Main Course · American · Medium
softest juiciest greek meatballs: 8 Perfect Quick Recipes
Discover the secret to making the softest, juiciest Greek meatballs with this easy and flavorful recipe.
Keep the screen of your device on while you follow the steps.
- In a large bowl, combine the breadcrumbs and milk. Let them soak for a few minutes until the breadcrumbs absorb the milk.

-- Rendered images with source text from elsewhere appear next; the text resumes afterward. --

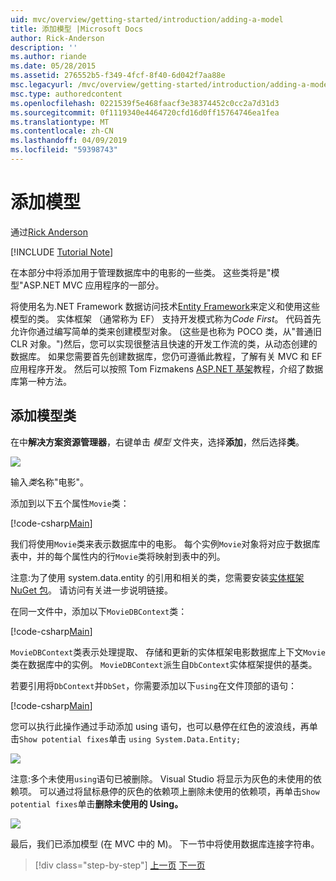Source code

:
 ```yaml
---
uid: mvc/overview/getting-started/introduction/adding-a-model
title: 添加模型 |Microsoft Docs
author: Rick-Anderson
description: ''
ms.author: riande
ms.date: 05/28/2015
ms.assetid: 276552b5-f349-4fcf-8f40-6d042f7aa88e
msc.legacyurl: /mvc/overview/getting-started/introduction/adding-a-model
msc.type: authoredcontent
ms.openlocfilehash: 0221539f5e468faacf3e38374452c0cc2a7d31d3
ms.sourcegitcommit: 0f1119340e4464720cfd16d0ff15764746ea1fea
ms.translationtype: MT
ms.contentlocale: zh-CN
ms.lasthandoff: 04/09/2019
ms.locfileid: "59398743"
---
```

# <a name="adding-a-model"></a>添加模型

通过[Rick Anderson]((https://twitter.com/RickAndMSFT))

[!INCLUDE [Tutorial Note](sample/code-location.md)]

在本部分中将添加用于管理数据库中的电影的一些类。 这些类将是&quot;模型&quot;ASP.NET MVC 应用程序的一部分。

将使用名为.NET Framework 数据访问技术[Entity Framework](https://docs.microsoft.com/ef/)来定义和使用这些模型的类。 实体框架 （通常称为 EF） 支持开发模式称为*Code First*。 代码首先允许你通过编写简单的类来创建模型对象。 (这些是也称为 POCO 类，从&quot;普通旧 CLR 对象。&quot;)然后，您可以实现很整洁且快速的开发工作流的类，从动态创建的数据库。 如果您需要首先创建数据库，您仍可遵循此教程，了解有关 MVC 和 EF 应用程序开发。 然后可以按照 Tom Fizmakens [ASP.NET 基架](xref:visual-studio/overview/2013/aspnet-scaffolding-overview)教程，介绍了数据库第一种方法。

## <a name="adding-model-classes"></a>添加模型类

在中**解决方案资源管理器**，右键单击 *模型* 文件夹，选择**添加**，然后选择**类**。

![](adding-a-model/_static/image1.png)

输入*类*名称&quot;电影&quot;。

添加到以下五个属性`Movie`类：

[!code-csharp[Main](adding-a-model/samples/sample1.cs)]

我们将使用`Movie`类来表示数据库中的电影。 每个实例`Movie`对象将对应于数据库表中，并的每个属性内的行`Movie`类将映射到表中的列。

注意:为了使用 system.data.entity 的引用和相关的类，您需要安装[实体框架 NuGet 包](https://www.nuget.org/packages/EntityFramework/)。 请访问有关进一步说明链接。

在同一文件中，添加以下`MovieDBContext`类：

[!code-csharp[Main](adding-a-model/samples/sample2.cs?highlight=2,15-18)]

`MovieDBContext`类表示处理提取、 存储和更新的实体框架电影数据库上下文`Movie`类在数据库中的实例。 `MovieDBContext`派生自`DbContext`实体框架提供的基类。

若要引用将`DbContext`并`DbSet`，你需要添加以下`using`在文件顶部的语句：

[!code-csharp[Main](adding-a-model/samples/sample3.cs)]

您可以执行此操作通过手动添加 using 语句，也可以悬停在红色的波浪线，再单击`Show potential fixes`单击 `using System.Data.Entity;`

![](adding-a-model/_static/image2.png)

注意:多个未使用`using`语句已被删除。 Visual Studio 将显示为灰色的未使用的依赖项。 可以通过将鼠标悬停的灰色的依赖项上删除未使用的依赖项，再单击`Show potential fixes`单击**删除未使用的 Using。**

![](adding-a-model/_static/image3.png)

最后，我们已添加模型 (在 MVC 中的 M)。 下一节中将使用数据库连接字符串。

> [!div class="step-by-step"]
> [上一页](adding-a-view.md)
> [下一页](creating-a-connection-string.md)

- Add the ground beef, ground pork, feta cheese, egg, garlic, onion, parsley, mint, oregano, lemon zest, salt, and pepper to the bowl. Mix everything together until well combined.
- Shape the mixture into small balls, about 1 inch in diameter.
- Heat the olive oil in a large skillet over medium heat. Add the meatballs in batches, making sure not to overcrowd the pan.
- Cook the meatballs for about 8-10 minutes, turning occasionally, until they are browned on all sides and cooked through.
- Remove the meatballs from the skillet and let them drain on a paper towel-lined plate.